Wednesday, August 12, 2009

Beach Protection Legislation Passed

The Senate Environment and Public Works Committee recently approved legislation Sen. Frank R. Lautenberg (D-NJ) and Sen. George V. Voinovich (R-OH) authored to increase funding to states to protect water quality, and to require tough new beach water quality testing and public notification standards so beachgoers are better informed about the safety of their beaches. Rep. Frank Pallone Jr. (D-NJ-06) is the sponsor of companion legislation in the House of Representatives.

"New Jersey's beaches are a treasure we must protect. Our law nine years ago was an important step toward cleaner, safer beaches and this new measure will further protect our shores and our waters from pollution. Our bill also helps protect coastal economies by providing more timely and accurate information about beach quality and by keeping our shores clean," said Sen. Lautenberg, who along with Rep. Pallone authored the 2000 BEACH Act which set water quality testing and notification requirements so beachgoers are better informed about the safety of their beaches.

The Clean Coastal Environment and Public Health Act of 2009 reauthorizes grants awarded to states through the Beaches Environmental Assessment and Coastal Health (BEACH) Act through 2013. It would increase the annual grant levels from $30 million to $60 million.

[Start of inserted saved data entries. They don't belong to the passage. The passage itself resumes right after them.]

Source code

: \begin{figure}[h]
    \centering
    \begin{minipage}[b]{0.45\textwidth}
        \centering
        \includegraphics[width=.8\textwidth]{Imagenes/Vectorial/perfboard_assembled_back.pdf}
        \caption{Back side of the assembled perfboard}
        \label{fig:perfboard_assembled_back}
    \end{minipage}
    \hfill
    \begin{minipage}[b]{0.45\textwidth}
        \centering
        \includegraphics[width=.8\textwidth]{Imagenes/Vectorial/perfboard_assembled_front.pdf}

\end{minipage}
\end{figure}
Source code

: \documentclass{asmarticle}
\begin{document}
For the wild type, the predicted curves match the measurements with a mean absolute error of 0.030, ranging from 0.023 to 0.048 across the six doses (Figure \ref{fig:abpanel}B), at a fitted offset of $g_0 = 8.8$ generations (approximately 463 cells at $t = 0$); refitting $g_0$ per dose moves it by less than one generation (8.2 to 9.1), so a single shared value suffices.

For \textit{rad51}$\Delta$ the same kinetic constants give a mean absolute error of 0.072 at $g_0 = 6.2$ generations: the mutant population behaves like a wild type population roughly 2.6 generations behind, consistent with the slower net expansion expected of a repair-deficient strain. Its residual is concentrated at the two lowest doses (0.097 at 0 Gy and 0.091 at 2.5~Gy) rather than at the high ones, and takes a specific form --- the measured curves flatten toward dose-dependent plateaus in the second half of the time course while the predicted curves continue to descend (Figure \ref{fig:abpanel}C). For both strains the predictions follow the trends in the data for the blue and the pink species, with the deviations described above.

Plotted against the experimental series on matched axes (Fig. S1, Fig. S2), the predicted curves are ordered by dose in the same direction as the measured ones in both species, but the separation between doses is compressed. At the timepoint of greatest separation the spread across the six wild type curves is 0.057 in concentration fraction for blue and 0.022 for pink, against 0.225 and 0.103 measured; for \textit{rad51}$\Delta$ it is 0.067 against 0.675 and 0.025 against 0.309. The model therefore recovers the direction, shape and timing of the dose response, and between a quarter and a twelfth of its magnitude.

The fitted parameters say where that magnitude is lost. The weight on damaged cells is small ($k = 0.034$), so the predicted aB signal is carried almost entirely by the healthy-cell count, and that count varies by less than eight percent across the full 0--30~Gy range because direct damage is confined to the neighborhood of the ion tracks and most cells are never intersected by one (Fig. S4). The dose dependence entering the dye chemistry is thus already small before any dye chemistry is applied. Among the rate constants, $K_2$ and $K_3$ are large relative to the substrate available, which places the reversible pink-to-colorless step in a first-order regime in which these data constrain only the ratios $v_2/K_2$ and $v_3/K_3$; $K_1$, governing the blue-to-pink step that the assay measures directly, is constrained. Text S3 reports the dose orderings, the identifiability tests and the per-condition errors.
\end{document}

The Clean Coastal Environment and Public Health Act mandates the use of rapid testing methods by requiring the Environmental Protection Agency (EPA) to approve the use of rapid testing methods that detect bathing water contamination as soon as practicable and not more than four hours after a water quality sample is received by the testing facility.

Current water quality monitoring tests, like those used in New Jersey, only test for bacteria levels and take 24 to 48 hours to produce reliable results. During this time many beachgoers can be unknowingly exposed to harmful pollution. More immediate results would prevent beaches from remaining open when high levels of bacteria are found.

In addition to the water quality monitoring and notification standards currently required under the BEACH Act, the Clean Coastal Environment and Public Health Act would expand the scope to include pollution source tracking efforts. The bill also would require that beach water quality violations are disclosed not only to the public, but to all relevant state agencies with beach water pollution authority.

"The coastlines in New Jersey and throughout the country are environmental and economic treasures that need to be protected and preserved. They are central to multi-billion dollar tourism industries with an environmental value that is incalculable. This law will ensure that beachgoers will have clean shores and clean ocean water to enjoy for generations to come,” said Rep. Pallone.